Lui aussi semblait avoir été visé indirectement par les accusations du chef d'état-major qui avait dénoncé fin mars une réunion entre des "individus connus (...) en vue de mener une campagne médiatique virulente contre l'armée".

Selon la presse, cette rencontre avait réuni le général "Toufik", le général Tartag et Saïd Bouteflika. Mais le dit "Toufik" avait nié avoir rencontré le général Tartag à cette "pseudo-réunion", dans une déclaration transmise début avril à des médias.

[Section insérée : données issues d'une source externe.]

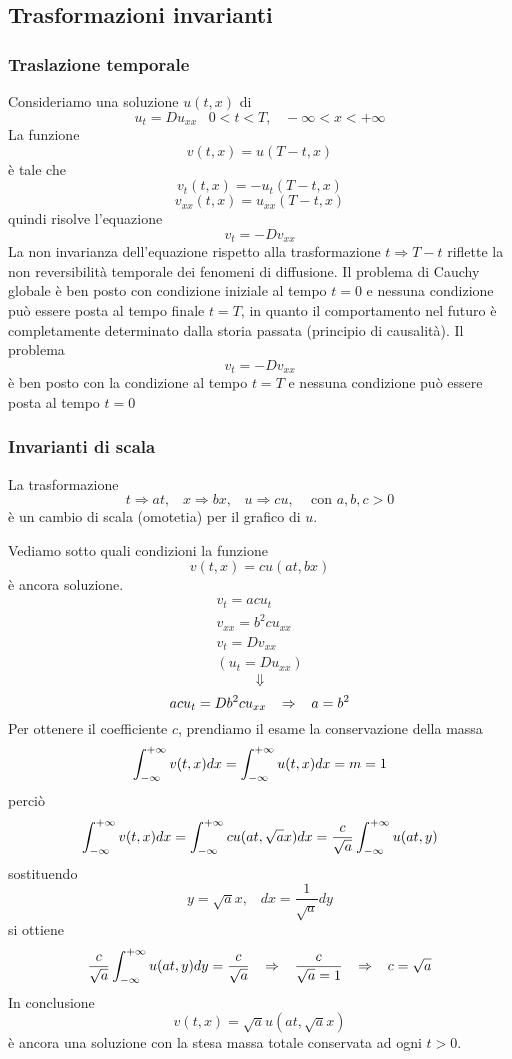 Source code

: \subsection{Trasformazioni invarianti}
\subsubsection{Traslazione temporale}
Consideriamo una soluzione $u(t,x)$ di
\[
	u_t= Du_{xx} \;\;\; 0< t< T, \;\;\; - \infty <x < +\infty
\]
La funzione
\[
	v(t,x)= u(T-t,x)
\]
\`e tale che
\[
	v_t(t,x)= -u_t(T-t, x)
\]
\[
	v_{xx}(t, x)= u_{xx}(T-t,x)
\]
quindi risolve l'equazione
\[
	v_t= -Dv_{xx}
\]
La non invarianza dell'equazione rispetto alla trasformazione $t \Rightarrow
T-t$
riflette la non reversibilit\`a temporale dei fenomeni di diffusione.
Il problema di Cauchy globale \`e ben posto con condizione iniziale al tempo
$t=0$ e nessuna condizione pu\`o essere posta al tempo finale $t=T$, in quanto
il comportamento nel futuro \`e completamente determinato dalla storia passata
(principio di causalit\`a).
Il problema
\[
	v_t= -Dv_{xx}
\]
\`e ben posto con la condizione al tempo $t=T$ e nessuna condizione pu\`o essere
posta al tempo $t=0$
\subsubsection{Invarianti di scala}
La trasformazione
\[
	t\Rightarrow at, \;\;\; x \Rightarrow bx, \;\;\; u\Rightarrow cu,
	\;\;\;
	\text{ con }
	a,b,c>0
\]
\`e un cambio di scala (omotetia) per il grafico di $u$.

Vediamo sotto quali condizioni la funzione
\[
	v(t,x)= cu(at, bx)
\]
\`e ancora soluzione.
\[
	\begin{array}{l}
		v_t= acu_t \\
		v_{xx}= b^2 c u_{xx}  \\
		v_t= Dv_{xx} \\
		\left( u_t= Du_{xx} \right)
	\end{array}
\]
\[
	\Downarrow
\]
\[
	acu_t= Db^2 c u_{xx} \;\;\; \Rightarrow \;\;\; a=b^2
\]
Per ottenere il coefficiente $c$, prendiamo il esame la conservazione della
massa
\[
	\int_{- \infty}^{+ \infty} v(t,x) dx = \int_{- \infty}^{+ \infty} u(t,x) dx = m= 1
\]
perci\`o
\[
	\int_{- \infty}^{+ \infty} v(t,x) dx=
	\int_{- \infty}^{+ \infty} cu(at, \sqrt{a}x) dx= \frac{c}{\sqrt{a}}
	\int_{- \infty}^{+ \infty} u(at,y)
\]
sostituendo
\[
	y=\sqrt{a}x, \;\;\; dx= \frac{1}{\sqrt{a}}dy
\]
si ottiene
\[
	\frac{c}{\sqrt{a}}
	\int_{- \infty}^{+ \infty} u(at,y)dy= \frac{c}{\sqrt{a}}
	\;\;\; \Rightarrow \;\;\;
	\frac{c}{\sqrt{a}=1}
	\;\;\; \Rightarrow \;\;\;
	c=\sqrt{a}
\]
In conclusione
\[
	v(t,x)= \sqrt{a}u(at, \sqrt{a}x)
\]
\`e ancora una soluzione con la stesa massa totale conservata ad ogni $t>0$.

L'ancien homme fort de l'armée algérienne, le général Khaled Nezzar, a accusé récemment Saïd Bouteflika de vouloir instaurer l'état d'urgence ou l'état de siège, et d'avoir même envisagé de limoger le général Gaïd Salah, avant la démission de son frère.

- "Accélération" -

Depuis la chute d'Abdelaziz Bouteflika, la justice algérienne a lancé des enquêtes sur des faits de corruption et de transferts illicites de capitaux visant des hommes d'affaires et des hauts responsables de l'Etat.

Quatre puissants et richissimes hommes d'affaires, proches de M. Bouteflika et de son frère, ont été placés en détention provisoire.

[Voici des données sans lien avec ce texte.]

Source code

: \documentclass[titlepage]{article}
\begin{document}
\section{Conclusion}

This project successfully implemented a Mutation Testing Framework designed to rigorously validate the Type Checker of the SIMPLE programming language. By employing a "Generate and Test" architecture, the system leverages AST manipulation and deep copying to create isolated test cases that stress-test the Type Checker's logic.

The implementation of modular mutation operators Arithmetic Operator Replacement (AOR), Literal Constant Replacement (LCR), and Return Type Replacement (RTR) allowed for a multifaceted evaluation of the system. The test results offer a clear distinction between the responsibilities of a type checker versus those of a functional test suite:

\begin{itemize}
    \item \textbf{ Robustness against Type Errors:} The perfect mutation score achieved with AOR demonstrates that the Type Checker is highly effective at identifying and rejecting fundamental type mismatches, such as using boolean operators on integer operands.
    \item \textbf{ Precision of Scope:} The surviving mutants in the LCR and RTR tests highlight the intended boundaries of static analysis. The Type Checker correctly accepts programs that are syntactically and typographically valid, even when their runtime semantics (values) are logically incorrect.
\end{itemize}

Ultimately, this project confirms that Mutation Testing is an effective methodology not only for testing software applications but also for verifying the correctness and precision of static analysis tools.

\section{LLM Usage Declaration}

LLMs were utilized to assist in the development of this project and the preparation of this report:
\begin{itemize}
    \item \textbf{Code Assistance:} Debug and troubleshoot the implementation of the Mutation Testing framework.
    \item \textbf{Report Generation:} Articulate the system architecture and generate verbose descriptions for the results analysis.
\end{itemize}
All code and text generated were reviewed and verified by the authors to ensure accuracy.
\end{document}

Un cinquième, Issad Rebrab, PDG de Cevital, premier groupe privé d'Algérie, a été incarcéré le 23 avril sur des accusations de fausses déclarations douanières. Il entretenait lui des relations tendues avec le clan présidentiel et était en conflit ouvert depuis 2015 avec les autorités, les accusant de bloquer ses investissements en Algérie.

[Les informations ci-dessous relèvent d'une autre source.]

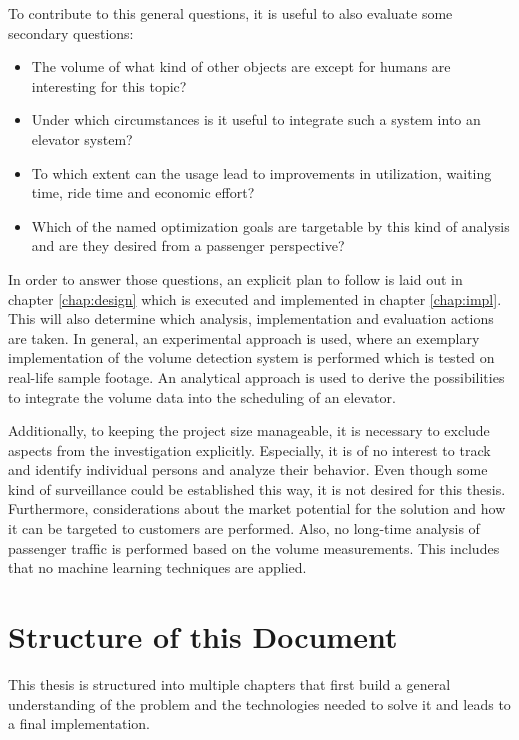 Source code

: To contribute to this general questions, it is useful to also evaluate some secondary questions:

\begin{itemize}
    \item The volume of what kind of other objects are except for humans are interesting for this topic?
    \item Under which circumstances is it useful to integrate such a system into an elevator system?
    \item To which extent can the usage lead to improvements in utilization, waiting time, ride time and economic effort?
    \item Which of the named optimization goals are targetable by this kind of analysis and are they desired from a passenger perspective?
\end{itemize}

In order to answer those questions, an explicit plan to follow is laid out in chapter \ref{chap:design} which is executed and implemented in chapter \ref{chap:impl}. 
This will also determine which analysis, implementation and evaluation actions are taken. 
In general, an experimental approach is used, where an exemplary implementation of the volume detection system is performed which is tested on real-life sample footage. 
An analytical approach is used to derive the possibilities to integrate the volume data into the scheduling of an elevator.

Additionally, to keeping the project size manageable, it is necessary to exclude aspects from the  investigation explicitly. 
Especially, it is of no interest to track and identify individual persons and analyze their behavior. 
Even though some kind of surveillance could be established this way, it is not desired for this thesis.
Furthermore, considerations about the market potential for the solution and how it can be targeted to customers are performed. 
Also, no long-time analysis of passenger traffic is performed based on the volume measurements.
This includes that no machine learning techniques are applied.

\section{Structure of this Document}

This thesis is structured into multiple chapters that first build a general understanding of the problem and the technologies needed to solve it and leads to a final implementation.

Dimanche, cet homme d'affaires a vu sa demande de remise en liberté provisoire "rejetée" par la chambre d'accusation de la Cour d'appel d'Alger, a déclaré à l'AFP son avocat, Me Miloud Brahimi. "Dans un mois, nous pourrons introduire une nouvelle demande", a-t-il ajouté.

La lutte contre la corruption a connu "une accélération qui laisse entrevoir une prise en main déterminée par la justice des dossiers qui ont défrayé la chronique", a estimé dimanche le chef de l'Etat par intérim, Abdelkader Bensalah, dans un discours à la nation.

Il a également a appelé à un dialogue "intelligent, constructif et de bonne foi" qui reste selon lui "l'unique moyen pour construire un consensus fécond, le plus large possible, de nature à permettre la réunion des conditions appropriées pour l'organisation, dans les délais convenus, de l'élection présidentielle", prévue le 4 juillet.

Une rencontre convoquée le 22 avril par M. Bensalah pour préparer l'élection avait été boycottée par la majorité des partis politiques ainsi que par l'ensemble des syndicats et groupes de la société civile proches du mouvement de contestation.

Les manifestants refusent que la présidentielle, au cours de laquelle doit être élu le successeur de M. Bouteflika, soit organisée par les structures et l'appareil hérités de sa présidence, incapables selon eux de garantir un scrutin libre et équitable.